The work proceeded rapidly; the first stone was laid on March 14, 1725, while the church was consecrated by Benedict XIII on October 6, 1726, as recorded on the plaque inside the church itself and as testified by the diary of Don Emilio Lami, although in reality the actual opening to patients took place two days later, on October 8.

On the same day, the decree of foundation was issued, with the bull Bonus Ille, which explained the purpose and functioning of the structure and appointed Cardinal Pier Marcellino Corradini as protector and Don Lami as prior. Commemorative medals were also minted and a marble plaque was placed at the entrance on Piazza Romana, which is currently located in the atrium as a testimony to the foundation.

==Structure==
The architectural structure has a strongly longitudinal layout, with the church at its center, which is the fulcrum of two long corridors, approximately nine meters high, at the ends of which are the protruding volumes of the service areas and servants' quarters. The function of the church, located at the center of the corridors, was to divide the long infirmary into two sub-corridors, one for men and one for women.

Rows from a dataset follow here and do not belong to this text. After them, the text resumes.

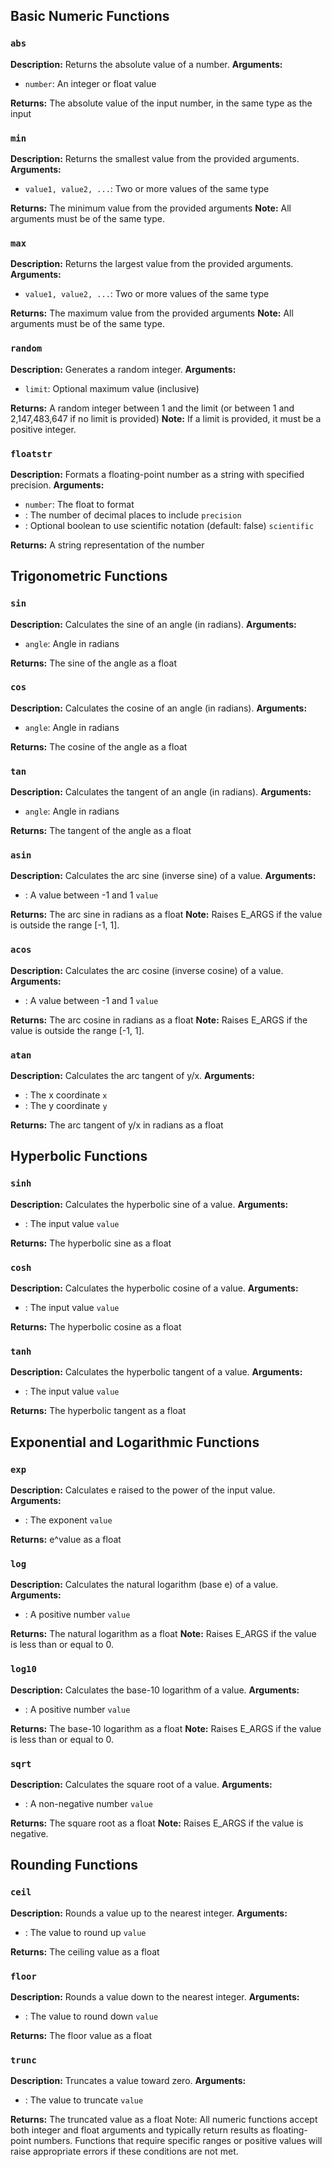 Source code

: ## Basic Numeric Functions

### `abs`

**Description:** Returns the absolute value of a number.
**Arguments:**

- `number`: An integer or float value

**Returns:** The absolute value of the input number, in the same type as the input

### `min`

**Description:** Returns the smallest value from the provided arguments.
**Arguments:**

- `value1, value2, ...`: Two or more values of the same type

**Returns:** The minimum value from the provided arguments
**Note:** All arguments must be of the same type.

### `max`

**Description:** Returns the largest value from the provided arguments.
**Arguments:**

- `value1, value2, ...`: Two or more values of the same type

**Returns:** The maximum value from the provided arguments
**Note:** All arguments must be of the same type.

### `random`

**Description:** Generates a random integer.
**Arguments:**

- `limit`: Optional maximum value (inclusive)

**Returns:** A random integer between 1 and the limit (or between 1 and 2,147,483,647 if no limit is provided)
**Note:** If a limit is provided, it must be a positive integer.

### `floatstr`

**Description:** Formats a floating-point number as a string with specified precision.
**Arguments:**

- `number`: The float to format
- : The number of decimal places to include `precision`
- : Optional boolean to use scientific notation (default: false) `scientific`

**Returns:** A string representation of the number

## Trigonometric Functions

### `sin`

**Description:** Calculates the sine of an angle (in radians).
**Arguments:**

- `angle`: Angle in radians

**Returns:** The sine of the angle as a float

### `cos`

**Description:** Calculates the cosine of an angle (in radians).
**Arguments:**

- `angle`: Angle in radians

**Returns:** The cosine of the angle as a float

### `tan`

**Description:** Calculates the tangent of an angle (in radians).
**Arguments:**

- `angle`: Angle in radians

**Returns:** The tangent of the angle as a float

### `asin`

**Description:** Calculates the arc sine (inverse sine) of a value.
**Arguments:**

- : A value between -1 and 1 `value`

**Returns:** The arc sine in radians as a float
**Note:** Raises E_ARGS if the value is outside the range \[-1, 1\].

### `acos`

**Description:** Calculates the arc cosine (inverse cosine) of a value.
**Arguments:**

- : A value between -1 and 1 `value`

**Returns:** The arc cosine in radians as a float
**Note:** Raises E_ARGS if the value is outside the range \[-1, 1\].

### `atan`

**Description:** Calculates the arc tangent of y/x.
**Arguments:**

- : The x coordinate `x`
- : The y coordinate `y`

**Returns:** The arc tangent of y/x in radians as a float

## Hyperbolic Functions

### `sinh`

**Description:** Calculates the hyperbolic sine of a value.
**Arguments:**

- : The input value `value`

**Returns:** The hyperbolic sine as a float

### `cosh`

**Description:** Calculates the hyperbolic cosine of a value.
**Arguments:**

- : The input value `value`

**Returns:** The hyperbolic cosine as a float

### `tanh`

**Description:** Calculates the hyperbolic tangent of a value.
**Arguments:**

- : The input value `value`

**Returns:** The hyperbolic tangent as a float

## Exponential and Logarithmic Functions

### `exp`

**Description:** Calculates e raised to the power of the input value.
**Arguments:**

- : The exponent `value`

**Returns:** e^value as a float

### `log`

**Description:** Calculates the natural logarithm (base e) of a value.
**Arguments:**

- : A positive number `value`

**Returns:** The natural logarithm as a float
**Note:** Raises E_ARGS if the value is less than or equal to 0.

### `log10`

**Description:** Calculates the base-10 logarithm of a value.
**Arguments:**

- : A positive number `value`

**Returns:** The base-10 logarithm as a float
**Note:** Raises E_ARGS if the value is less than or equal to 0.

### `sqrt`

**Description:** Calculates the square root of a value.
**Arguments:**

- : A non-negative number `value`

**Returns:** The square root as a float
**Note:** Raises E_ARGS if the value is negative.

## Rounding Functions

### `ceil`

**Description:** Rounds a value up to the nearest integer.
**Arguments:**

- : The value to round up `value`

**Returns:** The ceiling value as a float

### `floor`

**Description:** Rounds a value down to the nearest integer.
**Arguments:**

- : The value to round down `value`

**Returns:** The floor value as a float

### `trunc`

**Description:** Truncates a value toward zero.
**Arguments:**

- : The value to truncate `value`

**Returns:** The truncated value as a float
Note: All numeric functions accept both integer and float arguments and typically return results as floating-point
numbers. Functions that require specific ranges or positive values will raise appropriate errors if these conditions are
not met.
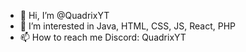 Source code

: - 👋 Hi, I’m @QuadrixYT
- 👀 I’m interested in Java, HTML, CSS, JS, React, PHP
- 📫 How to reach me Discord: QuadrixYT
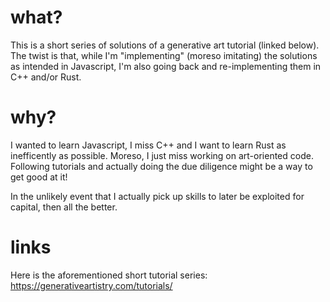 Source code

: # what?
This is a short series of solutions of a generative art tutorial (linked below).
The twist is that, while I'm "implementing" (moreso imitating) the solutions as intended in Javascript, I'm also going back and re-implementing them in C++ and/or Rust.

# why?
I wanted to learn Javascript, I miss C++ and I want to learn Rust as inefficently as possible. Moreso, I just miss working on art-oriented code. Following tutorials and actually doing the due diligence might be a way to get good at it!

In the unlikely event that I actually pick up skills to later be exploited for capital, then all the better.

# links
Here is the aforementioned short tutorial series:
https://generativeartistry.com/tutorials/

The typological scheme fits, albeit with particularly large dimensions, into the more general Roman hospital tradition of longitudinal aisles and an adjoining church. The real typological innovation is precisely the large longitudinal development, which implies the need to articulate and characterize the external façades, and in particular the façade on Vicolo delle Fratte, where all the decorative elements are concentrated, starting from the convex façade of the church, compared to the side façades.

The hospital facilities also included an apothecary and an anatomical theater built in 1826 by Leo XII.

Authoritative sources (Argan) indicate San Gallicano as an exemplary case in the field of sanitary engineering evolution, so much so that it was considered the best of its kind in Europe at that time. In 1932, the ISG and the Regina Elena Institute (IRE) were merged under a single administrative body, the “Istituti Fisioterapici Ospitalieri” (IFO). Over the years, the historic building in Trastevere was abandoned by the traditional public institute.

It is currently the headquarters of the Community of Sant'Egidio and the INMP, a public body of the national health service, established in 2007 to address the social and health challenges faced by the most vulnerable populations and supervised by the Ministry of Health.